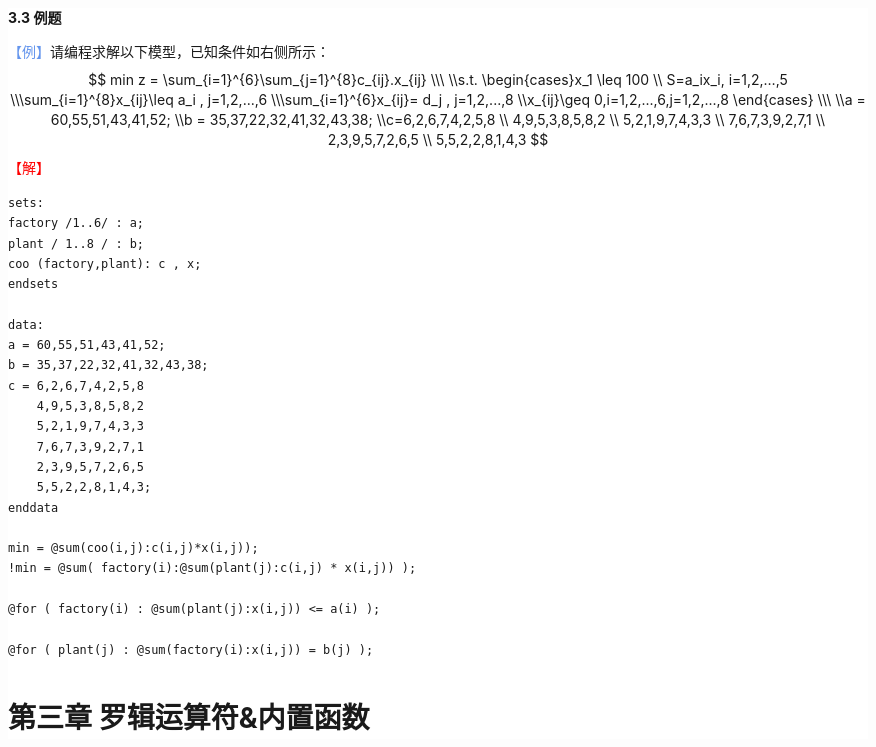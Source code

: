 **3.3 例题**

<font color='cornflowerblue'>【例】</font>请编程求解以下模型，已知条件如右侧所示：
$$
min z = \sum_{i=1}^{6}\sum_{j=1}^{8}c_{ij}.x_{ij}
\\\
\\s.t.
\begin{cases}x_1 \leq 100
\\ S=a_ix_i, i=1,2,…,5
\\\sum_{i=1}^{8}x_{ij}\leq a_i , j=1,2,...,6
\\\sum_{i=1}^{6}x_{ij}= d_j , j=1,2,...,8
\\x_{ij}\geq 0,i=1,2,...,6,j=1,2,...,8
\end{cases}
\\\
\\a = 60,55,51,43,41,52;
\\b = 35,37,22,32,41,32,43,38;
\\c=6,2,6,7,4,2,5,8
\\ 4,9,5,3,8,5,8,2
\\ 5,2,1,9,7,4,3,3
\\ 7,6,7,3,9,2,7,1
\\ 2,3,9,5,7,2,6,5
\\ 5,5,2,2,8,1,4,3
$$
<font color='red'>【解】</font>

```
sets:
factory /1..6/ : a;
plant / 1..8 / : b;
coo (factory,plant): c , x;
endsets

data:
a = 60,55,51,43,41,52;
b = 35,37,22,32,41,32,43,38;
c = 6,2,6,7,4,2,5,8
 	4,9,5,3,8,5,8,2
 	5,2,1,9,7,4,3,3
 	7,6,7,3,9,2,7,1
 	2,3,9,5,7,2,6,5
 	5,5,2,2,8,1,4,3;
enddata

min = @sum(coo(i,j):c(i,j)*x(i,j));
!min = @sum( factory(i):@sum(plant(j):c(i,j) * x(i,j)) );

@for ( factory(i) : @sum(plant(j):x(i,j)) <= a(i) );

@for ( plant(j) : @sum(factory(i):x(i,j)) = b(j) );
```

# 第三章 罗辑运算符&内置函数
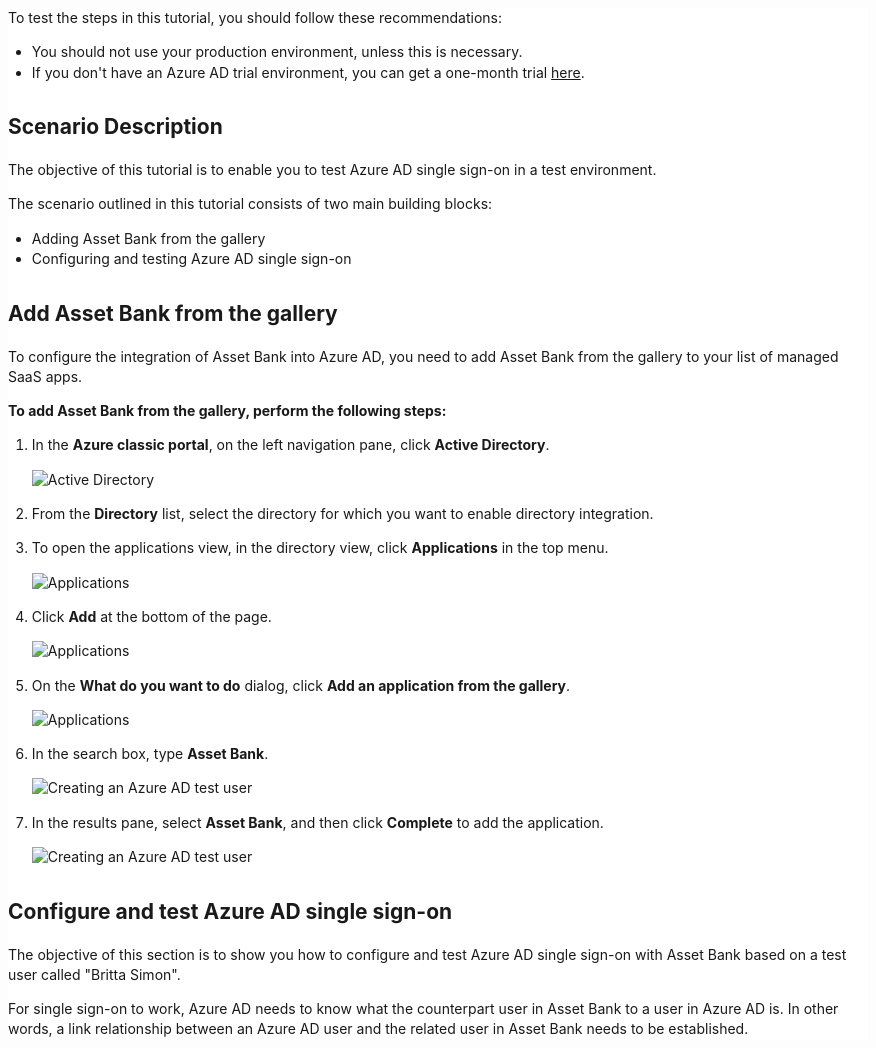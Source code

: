 To test the steps in this tutorial, you should follow these recommendations:

* You should not use your production environment, unless this is necessary.
* If you don't have an Azure AD trial environment, you can get a one-month trial [here](https://azure.microsoft.com/pricing/free-trial/).

## <a name="scenario-description"></a>Scenario Description
The objective of this tutorial is to enable you to test Azure AD single sign-on in a test environment. 

The scenario outlined in this tutorial consists of two main building blocks:

* Adding Asset Bank from the gallery
* Configuring and testing Azure AD single sign-on

## <a name="add-asset-bank-from-the-gallery"></a>Add Asset Bank from the gallery
To configure the integration of Asset Bank into Azure AD, you need to add Asset Bank from the gallery to your list of managed SaaS apps.

**To add Asset Bank from the gallery, perform the following steps:**

1. In the **Azure classic portal**, on the left navigation pane, click **Active Directory**. 
   
    ![Active Directory][1]
2. From the **Directory** list, select the directory for which you want to enable directory integration.
3. To open the applications view, in the directory view, click **Applications** in the top menu.
   
    ![Applications][2]
4. Click **Add** at the bottom of the page.
   
    ![Applications][3]
5. On the **What do you want to do** dialog, click **Add an application from the gallery**.
   
    ![Applications][4]
6. In the search box, type **Asset Bank**.
   
    ![Creating an Azure AD test user](https://docstestmedia1.blob.core.windows.net/azure-media/articles/active-directory/media/active-directory-saas-assetbank-tutorial/tutorial_assetbank_01.png)
7. In the results pane, select **Asset Bank**, and then click **Complete** to add the application.
   
    ![Creating an Azure AD test user](https://docstestmedia1.blob.core.windows.net/azure-media/articles/active-directory/media/active-directory-saas-assetbank-tutorial/tutorial_assetbank_02.png)

## <a name="configure-and-test-azure-ad-single-sign-on"></a>Configure and test Azure AD single sign-on
The objective of this section is to show you how to configure and test Azure AD single sign-on with Asset Bank based on a test user called "Britta Simon".

For single sign-on to work, Azure AD needs to know what the counterpart user in Asset Bank to a user in Azure AD is. In other words, a link relationship between an Azure AD user and the related user in Asset Bank needs to be established.


[1]: https://docstestmedia1.blob.core.windows.net/azure-media/articles/active-directory/media/active-directory-saas-assetbank-tutorial/tutorial_general_01.png
[2]: https://docstestmedia1.blob.core.windows.net/azure-media/articles/active-directory/media/active-directory-saas-assetbank-tutorial/tutorial_general_02.png
[3]: https://docstestmedia1.blob.core.windows.net/azure-media/articles/active-directory/media/active-directory-saas-assetbank-tutorial/tutorial_general_03.png
[4]: https://docstestmedia1.blob.core.windows.net/azure-media/articles/active-directory/media/active-directory-saas-assetbank-tutorial/tutorial_general_04.png
[6]: https://docstestmedia1.blob.core.windows.net/azure-media/articles/active-directory/media/active-directory-saas-assetbank-tutorial/tutorial_general_05.png
[10]: https://docstestmedia1.blob.core.windows.net/azure-media/articles/active-directory/media/active-directory-saas-assetbank-tutorial/tutorial_general_06.png
[11]: https://docstestmedia1.blob.core.windows.net/azure-media/articles/active-directory/media/active-directory-saas-assetbank-tutorial/tutorial_general_07.png
[20]: https://docstestmedia1.blob.core.windows.net/azure-media/articles/active-directory/media/active-directory-saas-assetbank-tutorial/tutorial_general_100.png
[200]: https://docstestmedia1.blob.core.windows.net/azure-media/articles/active-directory/media/active-directory-saas-assetbank-tutorial/tutorial_general_200.png
[201]: https://docstestmedia1.blob.core.windows.net/azure-media/articles/active-directory/media/active-directory-saas-assetbank-tutorial/tutorial_general_201.png
[203]: https://docstestmedia1.blob.core.windows.net/azure-media/articles/active-directory/media/active-directory-saas-assetbank-tutorial/tutorial_general_203.png
[204]: ./media/active-directory-saas-assetbank-tutorial/tutorial_general_204.png
[205]: https://docstestmedia1.blob.core.windows.net/azure-media/articles/active-directory/media/active-directory-saas-assetbank-tutorial/tutorial_general_205.png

__What you are asked to do__:
Filter the entries and copy each line with "color".

__Result for this task__:
<font color='cornflowerblue'>【例】</font>请编程求解以下模型，已知条件如右侧所示：
<font color='red'>【解】</font>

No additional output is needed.